Task directions: Copy every line from the records below that carries the word "byte".

Records to use:
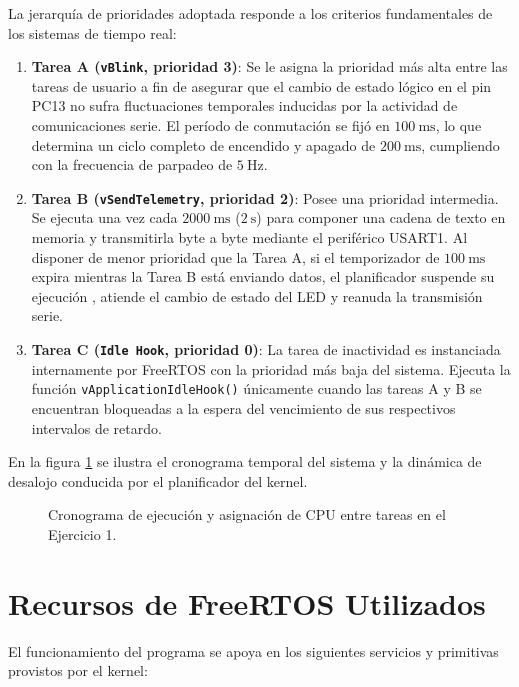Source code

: La jerarquía de prioridades adoptada responde a los criterios fundamentales de los sistemas de tiempo real:

\begin{enumerate}
  \item \textbf{Tarea A (\texttt{vBlink}, prioridad 3)}: Se le asigna la prioridad más alta entre las tareas de usuario
    a fin de asegurar que el cambio de estado lógico en el pin PC13 no sufra fluctuaciones temporales inducidas
    por la actividad de comunicaciones serie. El período de conmutación se fijó en $\SI{100}{\milli\second}$, lo que
    determina un ciclo completo de encendido y apagado de $\SI{200}{\milli\second}$, cumpliendo con la frecuencia de
    parpadeo de $\SI{5}{\hertz}$.
  \item \textbf{Tarea B (\texttt{vSendTelemetry}, prioridad 2)}: Posee una prioridad intermedia. Se ejecuta una vez cada
    $\SI{2000}{\milli\second}$ ($\SI{2}{\second}$) para componer una cadena de texto en memoria y transmitirla byte a
    byte mediante el periférico USART1. Al disponer de menor prioridad que la Tarea A, si el temporizador de
    $\SI{100}{\milli\second}$ expira mientras la Tarea B está enviando datos, el planificador suspende su ejecución ,
    atiende el cambio de estado del LED y reanuda la transmisión serie.
  \item \textbf{Tarea C (\texttt{Idle Hook}, prioridad 0)}: La tarea de inactividad es instanciada internamente por
    FreeRTOS con la prioridad más baja del sistema. Ejecuta la función \texttt{vApplicationIdleHook()} únicamente cuando
    las tareas A y B se encuentran bloqueadas a la espera del vencimiento de sus respectivos intervalos de retardo.
\end{enumerate}

En la figura \ref{fig.ej1:cronograma} se ilustra el cronograma temporal del sistema y la dinámica de desalojo
conducida por el planificador del kernel.

\begin{figure}[!ht]
\centering

\caption{Cronograma de ejecución y asignación de CPU entre tareas en el Ejercicio 1.}
\label{fig.ej1:cronograma}
\end{figure}

\section{Recursos de FreeRTOS Utilizados}
\label{sec.ej1:recursos}

El funcionamiento del programa se apoya en los siguientes servicios y primitivas provistos por el kernel:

Final answer:
    $\SI{2000}{\milli\second}$ ($\SI{2}{\second}$) para componer una cadena de texto en memoria y transmitirla byte a
    byte mediante el periférico USART1. Al disponer de menor prioridad que la Tarea A, si el temporizador de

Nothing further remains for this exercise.